Extending Ansible with callback plugins

Dani Hodovic March 16, 2018 6 min read
Responsive image

Introduction

Ansible allows you to extend the system by using plugins. Plugins are are executed at various stages of a run and allow you to hook into the system and add your own logic. Plugins are written in Python.

Callback plugins respond to events Ansible sends and can be used to notify external systems. The use case I used it for was to notify Slack whenever an Ansible run failed. I run Ansible in pull mode as a cronjob on our instances. This means that there is no immediate feedback if an Ansible run failed.

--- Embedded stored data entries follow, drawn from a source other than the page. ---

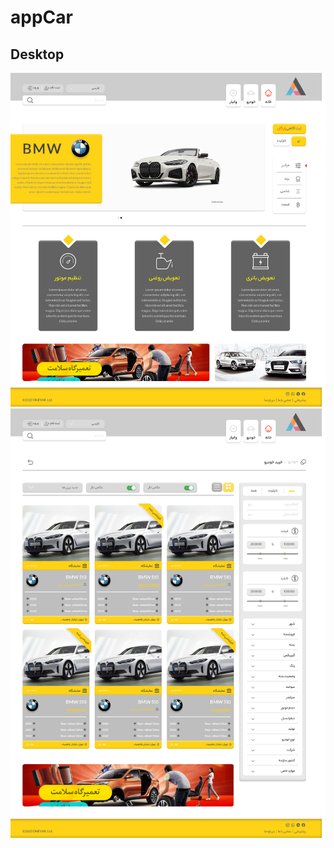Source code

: # appCar
  ## Desktop
![appCar-desktop-compressed](https://github.com/neda1998/appCar/blob/main/img/Screenshot%202022-06-17%20at%2004-45-13%20project7.png)
![appCar-desktop-compressed](https://github.com/neda1998/appCar/blob/main/img/Screenshot%202022-06-17%20at%2004-45-35%20project7.png)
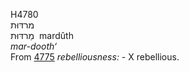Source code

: <body>
  <p>H4780<br>  מרדּוּת  <br> מַרדּוּת  ‎  mardûth  <br><i>mar-dooth‘ </i><br>From <a href="h4775.htm">4775</a>  <i>rebelliousness: - </i> X rebellious.<br></p>
 </body>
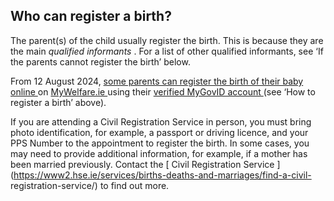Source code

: ##  Who can register a birth?

The parent(s) of the child usually register the birth. This is because they
are the main _qualified informants_ . For a list of other qualified
informants, see ‘If the parents cannot register the birth’ below.

From 12 August 2024, [ some parents can register the birth of their baby
online ](https://civilregistration.mywelfare.ie/WhoCanRegister) on [
MyWelfare.ie ](https://services.mywelfare.ie/) using their [ verified MyGovID
account ](/en/government-in-ireland/how-government-works/egovernment/mygovid/)
(see ‘How to register a birth’ above).

If you are attending a Civil Registration Service in person, you must bring
photo identification, for example, a passport or driving licence, and your PPS
Number to the appointment to register the birth. In some cases, you may need
to provide additional information, for example, if a mother has been married
previously. Contact the [ Civil Registration Service
](https://www2.hse.ie/services/births-deaths-and-marriages/find-a-civil-
registration-service/) to find out more.
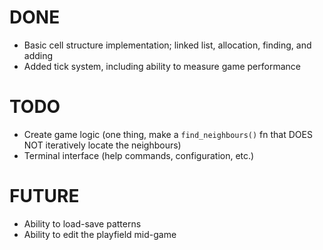 # DONE
- Basic cell structure implementation; linked list, allocation, finding, and adding
- Added tick system, including ability to measure game performance

# TODO
- Create game logic (one thing, make a `find_neighbours()` fn that DOES NOT iteratively locate the neighbours)
- Terminal interface (help commands, configuration, etc.)


# FUTURE
- Ability to load-save patterns
- Ability to edit the playfield mid-game

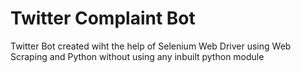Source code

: <h1>Twitter Complaint Bot</h1>Twitter Bot created wiht the help of Selenium Web Driver using Web Scraping and Python <underline>without using any inbuilt python module</underline>

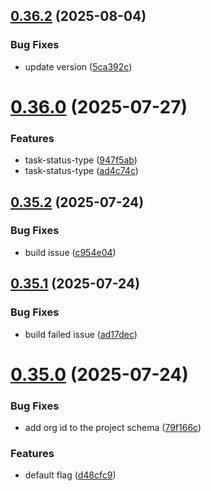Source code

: ## [0.36.2](https://github.com/incmixlabs/utils/compare/v0.36.0...v0.36.2) (2025-08-04)


### Bug Fixes

* update version ([5ca392c](https://github.com/incmixlabs/utils/commit/5ca392c388cb656b04beb1c378c2c0fba6edc360))



# [0.36.0](https://github.com/incmixlabs/utils/compare/v0.35.2...v0.36.0) (2025-07-27)


### Features

* task-status-type ([947f5ab](https://github.com/incmixlabs/utils/commit/947f5ab28dc47f6747ebcb3516fa3d037d696a66))
* task-status-type ([ad4c74c](https://github.com/incmixlabs/utils/commit/ad4c74ce8964036e91bb87ccf61895db55ca0ff5))



## [0.35.2](https://github.com/incmixlabs/utils/compare/v0.35.1...v0.35.2) (2025-07-24)


### Bug Fixes

* build issue ([c954e04](https://github.com/incmixlabs/utils/commit/c954e047e99a90603397d17bd53d0efe0861eb1c))



## [0.35.1](https://github.com/incmixlabs/utils/compare/v0.35.0...v0.35.1) (2025-07-24)


### Bug Fixes

* build failed issue ([ad17dec](https://github.com/incmixlabs/utils/commit/ad17decd02eabf2a067d3973b2df0d11bad16284))



# [0.35.0](https://github.com/incmixlabs/utils/compare/v0.34.4...v0.35.0) (2025-07-24)


### Bug Fixes

* add org id to the project schema ([79f166c](https://github.com/incmixlabs/utils/commit/79f166c471a86563b16c14327aebc2b37c5abd45))


### Features

* default flag ([d48cfc9](https://github.com/incmixlabs/utils/commit/d48cfc9101bcc6c5a9408ca1aaf817482546acf8))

I could implement this by wrapping my entire playbook in a block and use the rescue directive when the playbook files to send a Slack message using the Slack module. However when using the rescue directive I wouldn't have enough data on why the playbook failed unless I used clever ways of registering failures in variables. Overall it doesn't feel like a sustainable solution because it requires extensive logic in the playbook for the sole purpose of sending a Slack notification.

Callback plugins are a more elegant solution. A callback plugin is injected with data about the Ansible state when an event (such as a playbook error) occurs and you can extract the exact reason why a playbook failed. I send this data to Slack so that an engineer can quickly understand and debug an Ansible failure.

Developing a callback plugin

We're going to develop a simple callback plugin which sends us a Slack message any time a playbook fails. We consider a failure when Ansible can't connect to a host machine or a playbook task fails.

In order to notify Slack we'll need to create a Slack webhook which I'm not going to cover here, but you can find this in the Slack API documentation.

I will create a class which inherits from Ansible's CallbackBase. The class will define three class properties:

  • CALLBACK_VERSION = 2.0 - This is not the version of our plugin, but rather what version of Ansible the plugin is run with. Ansible v1 and Ansible v2 define different interfaces for plugins. I'm running Ansible 2.5 so I'll use the v2 plugin interface.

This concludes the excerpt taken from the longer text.